____ GIVEN INFORMATION

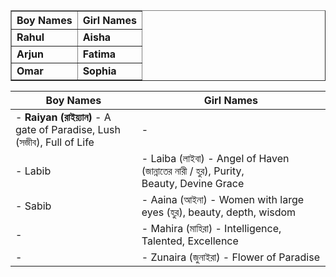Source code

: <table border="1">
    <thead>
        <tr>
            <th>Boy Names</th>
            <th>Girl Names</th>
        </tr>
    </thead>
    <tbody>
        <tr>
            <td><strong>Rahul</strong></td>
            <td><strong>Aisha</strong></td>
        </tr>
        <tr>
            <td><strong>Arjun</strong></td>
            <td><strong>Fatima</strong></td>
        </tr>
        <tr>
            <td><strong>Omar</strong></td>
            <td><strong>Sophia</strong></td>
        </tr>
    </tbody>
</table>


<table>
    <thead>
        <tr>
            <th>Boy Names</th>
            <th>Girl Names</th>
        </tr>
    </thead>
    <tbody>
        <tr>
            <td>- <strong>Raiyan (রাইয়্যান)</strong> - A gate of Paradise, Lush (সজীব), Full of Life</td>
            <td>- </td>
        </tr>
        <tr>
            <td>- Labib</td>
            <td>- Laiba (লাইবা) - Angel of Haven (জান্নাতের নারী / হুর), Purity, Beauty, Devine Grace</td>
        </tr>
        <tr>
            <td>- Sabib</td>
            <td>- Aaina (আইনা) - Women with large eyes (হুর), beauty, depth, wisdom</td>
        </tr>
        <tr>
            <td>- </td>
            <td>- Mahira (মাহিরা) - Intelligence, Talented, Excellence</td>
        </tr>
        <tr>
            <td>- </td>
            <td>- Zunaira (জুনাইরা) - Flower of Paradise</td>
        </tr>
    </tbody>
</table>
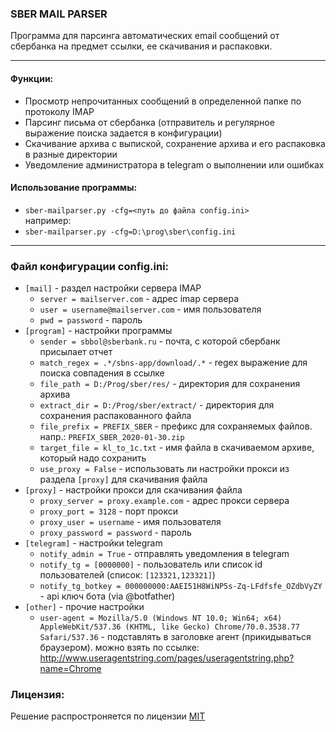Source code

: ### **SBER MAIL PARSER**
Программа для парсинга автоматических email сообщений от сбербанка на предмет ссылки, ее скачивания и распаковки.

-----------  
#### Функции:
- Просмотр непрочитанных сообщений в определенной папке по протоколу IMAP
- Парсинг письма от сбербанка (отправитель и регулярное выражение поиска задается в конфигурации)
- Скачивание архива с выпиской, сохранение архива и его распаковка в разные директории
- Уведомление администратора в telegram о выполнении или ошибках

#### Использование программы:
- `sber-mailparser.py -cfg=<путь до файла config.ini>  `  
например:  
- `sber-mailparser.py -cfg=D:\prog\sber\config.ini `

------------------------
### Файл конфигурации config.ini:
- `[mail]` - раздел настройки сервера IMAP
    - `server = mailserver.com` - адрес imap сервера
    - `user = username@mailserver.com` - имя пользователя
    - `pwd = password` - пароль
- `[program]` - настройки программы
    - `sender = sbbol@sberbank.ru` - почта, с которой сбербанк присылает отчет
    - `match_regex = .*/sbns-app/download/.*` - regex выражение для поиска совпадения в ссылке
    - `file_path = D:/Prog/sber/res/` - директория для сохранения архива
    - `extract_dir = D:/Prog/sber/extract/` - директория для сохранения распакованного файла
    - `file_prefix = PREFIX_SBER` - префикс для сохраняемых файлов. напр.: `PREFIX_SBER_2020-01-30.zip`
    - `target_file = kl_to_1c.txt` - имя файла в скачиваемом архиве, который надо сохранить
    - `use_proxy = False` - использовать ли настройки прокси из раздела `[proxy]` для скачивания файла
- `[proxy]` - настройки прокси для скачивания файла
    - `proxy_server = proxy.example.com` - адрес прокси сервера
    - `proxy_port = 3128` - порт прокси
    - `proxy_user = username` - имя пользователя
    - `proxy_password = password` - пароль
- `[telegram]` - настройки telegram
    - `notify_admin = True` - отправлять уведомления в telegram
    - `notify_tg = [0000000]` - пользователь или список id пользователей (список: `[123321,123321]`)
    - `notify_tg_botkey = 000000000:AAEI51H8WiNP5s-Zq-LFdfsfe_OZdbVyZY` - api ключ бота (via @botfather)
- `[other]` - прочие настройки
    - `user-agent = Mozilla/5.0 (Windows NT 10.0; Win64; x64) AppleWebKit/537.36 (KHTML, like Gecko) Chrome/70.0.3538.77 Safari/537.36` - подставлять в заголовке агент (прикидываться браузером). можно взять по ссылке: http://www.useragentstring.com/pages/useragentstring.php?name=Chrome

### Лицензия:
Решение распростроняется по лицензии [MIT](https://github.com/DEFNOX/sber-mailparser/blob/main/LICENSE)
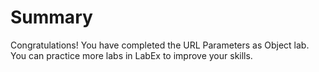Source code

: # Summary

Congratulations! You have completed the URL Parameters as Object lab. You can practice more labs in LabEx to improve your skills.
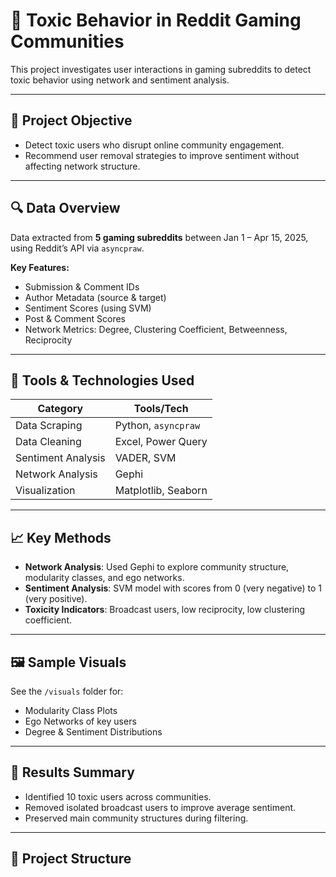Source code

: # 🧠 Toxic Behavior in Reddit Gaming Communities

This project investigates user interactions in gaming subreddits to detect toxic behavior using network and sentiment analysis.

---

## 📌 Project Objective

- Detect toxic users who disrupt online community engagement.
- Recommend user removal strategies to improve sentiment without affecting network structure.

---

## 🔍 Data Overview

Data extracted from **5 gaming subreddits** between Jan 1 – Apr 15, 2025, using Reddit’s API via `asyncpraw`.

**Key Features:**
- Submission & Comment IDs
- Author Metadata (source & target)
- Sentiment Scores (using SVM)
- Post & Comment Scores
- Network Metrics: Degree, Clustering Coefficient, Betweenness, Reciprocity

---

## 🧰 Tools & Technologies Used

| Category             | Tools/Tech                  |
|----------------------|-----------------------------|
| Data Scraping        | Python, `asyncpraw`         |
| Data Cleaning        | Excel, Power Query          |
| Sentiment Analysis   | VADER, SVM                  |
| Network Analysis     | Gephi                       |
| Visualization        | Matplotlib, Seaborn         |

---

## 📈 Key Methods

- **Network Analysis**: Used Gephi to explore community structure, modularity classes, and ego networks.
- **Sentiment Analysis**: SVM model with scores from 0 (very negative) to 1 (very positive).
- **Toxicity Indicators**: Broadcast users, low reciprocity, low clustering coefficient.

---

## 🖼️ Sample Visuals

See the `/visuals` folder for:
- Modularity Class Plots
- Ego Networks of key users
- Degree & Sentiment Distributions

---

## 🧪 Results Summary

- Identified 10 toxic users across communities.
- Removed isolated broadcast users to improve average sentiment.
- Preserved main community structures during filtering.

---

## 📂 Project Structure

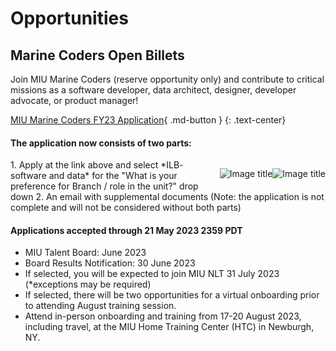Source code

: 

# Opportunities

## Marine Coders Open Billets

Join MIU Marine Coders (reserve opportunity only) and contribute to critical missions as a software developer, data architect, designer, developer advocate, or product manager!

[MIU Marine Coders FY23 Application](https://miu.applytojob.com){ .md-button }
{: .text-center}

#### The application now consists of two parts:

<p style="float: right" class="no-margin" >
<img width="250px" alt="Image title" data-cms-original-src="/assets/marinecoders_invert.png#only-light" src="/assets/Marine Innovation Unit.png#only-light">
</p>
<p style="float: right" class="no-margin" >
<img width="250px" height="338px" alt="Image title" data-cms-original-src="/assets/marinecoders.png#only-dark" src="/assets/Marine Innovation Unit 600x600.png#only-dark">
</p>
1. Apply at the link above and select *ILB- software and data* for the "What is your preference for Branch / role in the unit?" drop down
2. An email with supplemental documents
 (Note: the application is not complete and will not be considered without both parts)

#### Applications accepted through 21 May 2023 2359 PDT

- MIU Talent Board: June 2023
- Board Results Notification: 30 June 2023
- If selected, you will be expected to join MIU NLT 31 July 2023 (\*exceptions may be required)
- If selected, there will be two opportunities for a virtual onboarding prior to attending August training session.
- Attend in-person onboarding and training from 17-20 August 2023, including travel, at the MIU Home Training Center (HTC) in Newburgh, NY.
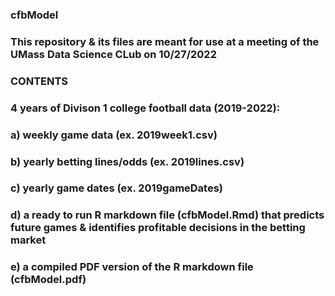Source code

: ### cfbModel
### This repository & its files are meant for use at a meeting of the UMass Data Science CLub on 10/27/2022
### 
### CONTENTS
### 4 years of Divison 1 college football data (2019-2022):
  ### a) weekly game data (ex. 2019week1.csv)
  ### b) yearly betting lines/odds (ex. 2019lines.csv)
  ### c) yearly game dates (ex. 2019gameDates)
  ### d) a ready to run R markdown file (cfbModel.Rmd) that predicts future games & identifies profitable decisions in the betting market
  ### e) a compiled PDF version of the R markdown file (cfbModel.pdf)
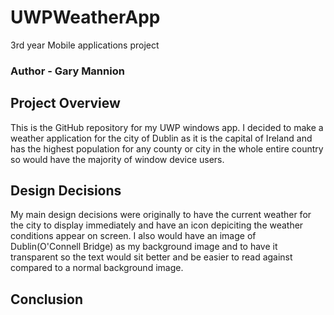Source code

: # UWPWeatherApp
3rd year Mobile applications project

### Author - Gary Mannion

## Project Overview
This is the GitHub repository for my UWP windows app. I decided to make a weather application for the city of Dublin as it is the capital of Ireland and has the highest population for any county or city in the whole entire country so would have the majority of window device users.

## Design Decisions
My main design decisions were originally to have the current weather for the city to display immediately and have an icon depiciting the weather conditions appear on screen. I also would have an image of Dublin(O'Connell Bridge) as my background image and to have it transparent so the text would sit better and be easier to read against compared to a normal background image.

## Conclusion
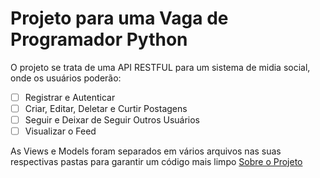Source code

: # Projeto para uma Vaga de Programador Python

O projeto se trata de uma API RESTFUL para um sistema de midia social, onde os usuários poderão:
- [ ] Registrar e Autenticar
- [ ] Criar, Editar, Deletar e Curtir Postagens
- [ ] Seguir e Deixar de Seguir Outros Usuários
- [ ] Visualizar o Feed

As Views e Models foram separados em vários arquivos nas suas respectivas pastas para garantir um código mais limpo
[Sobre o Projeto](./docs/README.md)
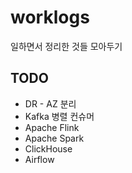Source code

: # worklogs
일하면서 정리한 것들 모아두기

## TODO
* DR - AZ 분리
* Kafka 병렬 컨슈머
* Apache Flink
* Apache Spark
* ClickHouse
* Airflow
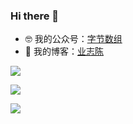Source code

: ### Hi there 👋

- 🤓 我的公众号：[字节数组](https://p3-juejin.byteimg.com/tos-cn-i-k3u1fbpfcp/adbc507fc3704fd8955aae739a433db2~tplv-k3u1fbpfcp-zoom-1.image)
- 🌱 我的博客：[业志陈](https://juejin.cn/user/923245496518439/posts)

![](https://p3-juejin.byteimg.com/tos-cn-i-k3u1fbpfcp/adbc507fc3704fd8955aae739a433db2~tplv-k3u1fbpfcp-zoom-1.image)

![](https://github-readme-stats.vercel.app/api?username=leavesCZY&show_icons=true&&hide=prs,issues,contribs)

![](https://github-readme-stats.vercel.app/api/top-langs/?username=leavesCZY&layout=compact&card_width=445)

________

◆ **PROBLEM DESCRIPTION**
Pictures stay out. Print the data exactly, from its first line through the line containing "- Скачивание архива".

◆ **OUTPUT FOR THIS TASK**
Source code

: <table border="1">
    <thead>
        <tr>
            <th>Boy Names</th>
            <th>Girl Names</th>
        </tr>
    </thead>
    <tbody>
        <tr>
            <td><strong>Rahul</strong></td>
            <td><strong>Aisha</strong></td>
        </tr>
        <tr>
            <td><strong>Arjun</strong></td>
            <td><strong>Fatima</strong></td>
        </tr>
        <tr>
            <td><strong>Omar</strong></td>
            <td><strong>Sophia</strong></td>
        </tr>
    </tbody>
</table>


<table>
    <thead>
        <tr>
            <th>Boy Names</th>
            <th>Girl Names</th>
        </tr>
    </thead>
    <tbody>
        <tr>
            <td>- <strong>Raiyan (রাইয়্যান)</strong> - A gate of Paradise, Lush (সজীব), Full of Life</td>
            <td>- </td>
        </tr>
        <tr>
            <td>- Labib</td>
            <td>- Laiba (লাইবা) - Angel of Haven (জান্নাতের নারী / হুর), Purity, Beauty, Devine Grace</td>
        </tr>
        <tr>
            <td>- Sabib</td>
            <td>- Aaina (আইনা) - Women with large eyes (হুর), beauty, depth, wisdom</td>
        </tr>
        <tr>
            <td>- </td>
            <td>- Mahira (মাহিরা) - Intelligence, Talented, Excellence</td>
        </tr>
        <tr>
            <td>- </td>
            <td>- Zunaira (জুনাইরা) - Flower of Paradise</td>
        </tr>
    </tbody>
</table>
Source code

: ### **SBER MAIL PARSER**
Программа для парсинга автоматических email сообщений от сбербанка на предмет ссылки, ее скачивания и распаковки.

-----------  
#### Функции:
- Просмотр непрочитанных сообщений в определенной папке по протоколу IMAP
- Парсинг письма от сбербанка (отправитель и регулярное выражение поиска задается в конфигурации)
- Скачивание архива с выпиской, сохранение архива и его распаковка в разные директории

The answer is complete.